++++ Provided records ++++

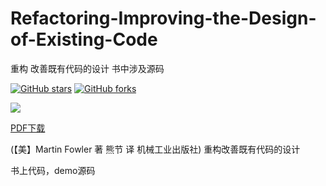 # Refactoring-Improving-the-Design-of-Existing-Code
重构 改善既有代码的设计 书中涉及源码

[![GitHub stars](https://img.shields.io/github/stars/loveincode/Refactoring-Improving-the-Design-of-Existing-Code.svg?style=social&label=Stars)](https://github.com/loveincode/Refactoring-Improving-the-Design-of-Existing-Code)
[![GitHub forks](https://img.shields.io/github/forks/loveincode/Refactoring-Improving-the-Design-of-Existing-Code.svg?style=social&label=Forks)](https://github.com/loveincode/Refactoring-Improving-the-Design-of-Existing-Code)

![](https://raw.githubusercontent.com/loveincode/Java-Multi-thread-Programming/master/Java%E5%A4%9A%E7%BA%BF%E7%A8%8B%E7%BC%96%E7%A8%8B%E6%A0%B8%E5%BF%83%E6%8A%80%E6%9C%AF.jpg)

[PDF下载](https://github.com/loveincode/Java-Multi-thread-Programming/raw/master/Java%E5%A4%9A%E7%BA%BF%E7%A8%8B%E7%BC%96%E7%A8%8B%E6%A0%B8%E5%BF%83%E6%8A%80%E6%9C%AF.pdf) 

(【美】Martin Fowler 著 熊节 译 机械工业出版社)
重构改善既有代码的设计

书上代码，demo源码





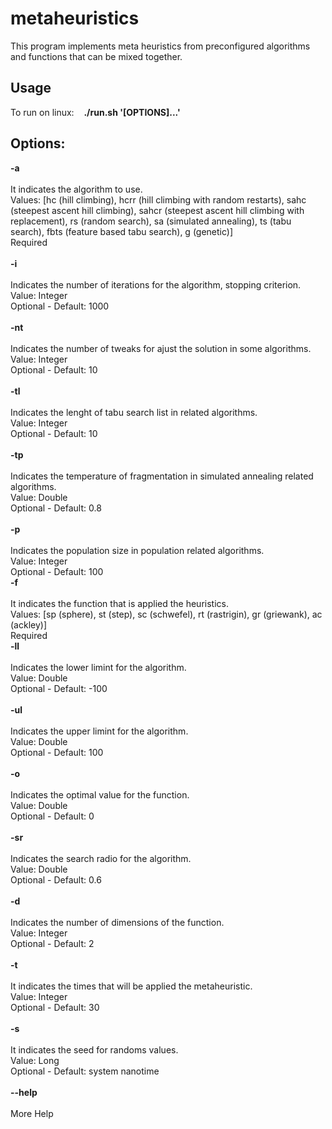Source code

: # metaheuristics
This program implements meta heuristics from preconfigured algorithms and functions that can be mixed together.

## Usage
To run on linux: &nbsp;&nbsp;&nbsp;<b>./run.sh '[OPTIONS]...'</b>

## Options:
<b>-a</b><br><br> 
It indicates the algorithm to use.<br>
Values: [hc (hill climbing), hcrr (hill climbing with random restarts), sahc (steepest ascent hill climbing), sahcr (steepest ascent hill climbing with replacement), rs (random search), sa (simulated annealing), ts (tabu search), fbts (feature based tabu search), g (genetic)]<br>
Required<br><br>
<b>-i</b><br><br>
Indicates the number of iterations for the algorithm, stopping criterion.<br>
Value: Integer<br>
Optional - Default: 1000<br><br>
<b>-nt</b><br><br>
Indicates the number of tweaks for ajust the solution in some algorithms.<br>
Value: Integer<br>
Optional - Default: 10<br><br>
<b>-tl</b><br><br>
Indicates the lenght of tabu search list in related algorithms.<br>
Value: Integer<br>
Optional - Default: 10<br><br>
<b>-tp</b><br><br>
Indicates the temperature of fragmentation in simulated annealing related algorithms.<br>
Value: Double<br>
Optional - Default: 0.8<br><br>
<b>-p</b><br><br>
Indicates the population size in population related algorithms.<br>
Value: Integer<br>
Optional - Default: 100<br>
<b>-f</b><br><br>
It indicates the function that is applied the heuristics.<br>
Values: [sp (sphere), st (step), sc (schwefel), rt (rastrigin), gr (griewank), ac (ackley)]<br>
Required<br>
<b>-ll</b><br><br>
Indicates the lower limint for the algorithm.<br>
Value: Double<br>
Optional - Default: -100<br><br>
<b>-ul</b><br><br>
Indicates the upper limint for the algorithm.<br>
Value: Double<br>
Optional - Default: 100<br><br>
<b>-o</b><br><br>
Indicates the optimal value for the function.<br>
Value: Double<br>
Optional - Default: 0<br><br>
<b>-sr</b><br><br>
Indicates the search radio for the algorithm.<br>
Value: Double<br>
Optional - Default: 0.6<br><br>
<b>-d</b><br><br>
Indicates the number of dimensions of the function.<br>
Value: Integer<br>
Optional - Default: 2<br><br>
<b>-t</b><br><br>
It indicates the times that will be applied the metaheuristic.<br>
Value: Integer<br>
Optional - Default: 30<br><br>
<b>-s</b><br><br>
It indicates the seed for randoms values.<br>
Value: Long<br>
Optional - Default: system nanotime<br><br>
<b>--help</b><br><br>
More Help<br><br>
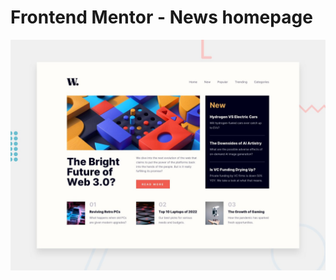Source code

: # Frontend Mentor - News homepage

![Design preview for the News homepage coding challenge](./design/desktop-preview.jpg)
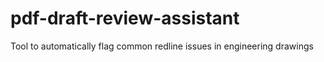 # pdf-draft-review-assistant
 Tool to automatically flag common redline issues in engineering drawings
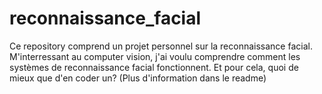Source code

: # reconnaissance_facial
Ce repository comprend un projet personnel sur la reconnaissance facial.
M'interressant au computer vision, j'ai voulu comprendre comment les systèmes de reconnaissance facial fonctionnent.
Et pour cela, quoi de mieux que d'en coder un? 
(Plus d'information dans le readme)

++++

The task:
In transcribing the material above, reproduce each line exactly and include none of the pictures.

Answer section:
 # Refactoring-Improving-the-Design-of-Existing-Code
重构 改善既有代码的设计 书中涉及源码

[![GitHub stars](https://img.shields.io/github/stars/loveincode/Refactoring-Improving-the-Design-of-Existing-Code.svg?style=social&label=Stars)](https://github.com/loveincode/Refactoring-Improving-the-Design-of-Existing-Code)
[![GitHub forks](https://img.shields.io/github/forks/loveincode/Refactoring-Improving-the-Design-of-Existing-Code.svg?style=social&label=Forks)](https://github.com/loveincode/Refactoring-Improving-the-Design-of-Existing-Code)

![](https://raw.githubusercontent.com/loveincode/Java-Multi-thread-Programming/master/Java%E5%A4%9A%E7%BA%BF%E7%A8%8B%E7%BC%96%E7%A8%8B%E6%A0%B8%E5%BF%83%E6%8A%80%E6%9C%AF.jpg)

[PDF下载](https://github.com/loveincode/Java-Multi-thread-Programming/raw/master/Java%E5%A4%9A%E7%BA%BF%E7%A8%8B%E7%BC%96%E7%A8%8B%E6%A0%B8%E5%BF%83%E6%8A%80%E6%9C%AF.pdf) 

(【美】Martin Fowler 著 熊节 译 机械工业出版社)
重构改善既有代码的设计

书上代码，demo源码





Source code

: # metaheuristics
This program implements meta heuristics from preconfigured algorithms and functions that can be mixed together.

## Usage
To run on linux: &nbsp;&nbsp;&nbsp;<b>./run.sh '[OPTIONS]...'</b>

## Options:
<b>-a</b><br><br> 
It indicates the algorithm to use.<br>
Values: [hc (hill climbing), hcrr (hill climbing with random restarts), sahc (steepest ascent hill climbing), sahcr (steepest ascent hill climbing with replacement), rs (random search), sa (simulated annealing), ts (tabu search), fbts (feature based tabu search), g (genetic)]<br>
Required<br><br>
<b>-i</b><br><br>
Indicates the number of iterations for the algorithm, stopping criterion.<br>
Value: Integer<br>
Optional - Default: 1000<br><br>
<b>-nt</b><br><br>
Indicates the number of tweaks for ajust the solution in some algorithms.<br>
Value: Integer<br>
Optional - Default: 10<br><br>
<b>-tl</b><br><br>
Indicates the lenght of tabu search list in related algorithms.<br>
Value: Integer<br>
Optional - Default: 10<br><br>
<b>-tp</b><br><br>
Indicates the temperature of fragmentation in simulated annealing related algorithms.<br>
Value: Double<br>
Optional - Default: 0.8<br><br>
<b>-p</b><br><br>
Indicates the population size in population related algorithms.<br>
Value: Integer<br>
Optional - Default: 100<br>
<b>-f</b><br><br>
It indicates the function that is applied the heuristics.<br>
Values: [sp (sphere), st (step), sc (schwefel), rt (rastrigin), gr (griewank), ac (ackley)]<br>
Required<br>
<b>-ll</b><br><br>
Indicates the lower limint for the algorithm.<br>
Value: Double<br>
Optional - Default: -100<br><br>
<b>-ul</b><br><br>
Indicates the upper limint for the algorithm.<br>
Value: Double<br>
Optional - Default: 100<br><br>
<b>-o</b><br><br>
Indicates the optimal value for the function.<br>
Value: Double<br>
Optional - Default: 0<br><br>
<b>-sr</b><br><br>
Indicates the search radio for the algorithm.<br>
Value: Double<br>
Optional - Default: 0.6<br><br>
<b>-d</b><br><br>
Indicates the number of dimensions of the function.<br>
Value: Integer<br>
Optional - Default: 2<br><br>
<b>-t</b><br><br>
It indicates the times that will be applied the metaheuristic.<br>
Value: Integer<br>
Optional - Default: 30<br><br>
<b>-s</b><br><br>
It indicates the seed for randoms values.<br>
Value: Long<br>
Optional - Default: system nanotime<br><br>
<b>--help</b><br><br>
More Help<br><br>
Source code

: # Frontend Mentor - News homepage

![Design preview for the News homepage coding challenge](./design/desktop-preview.jpg)
 # pdf-draft-review-assistant
 Tool to automatically flag common redline issues in engineering drawings
Source code

: # reconnaissance_facial
Ce repository comprend un projet personnel sur la reconnaissance facial.
M'interressant au computer vision, j'ai voulu comprendre comment les systèmes de reconnaissance facial fonctionnent.
Et pour cela, quoi de mieux que d'en coder un? 
(Plus d'information dans le readme)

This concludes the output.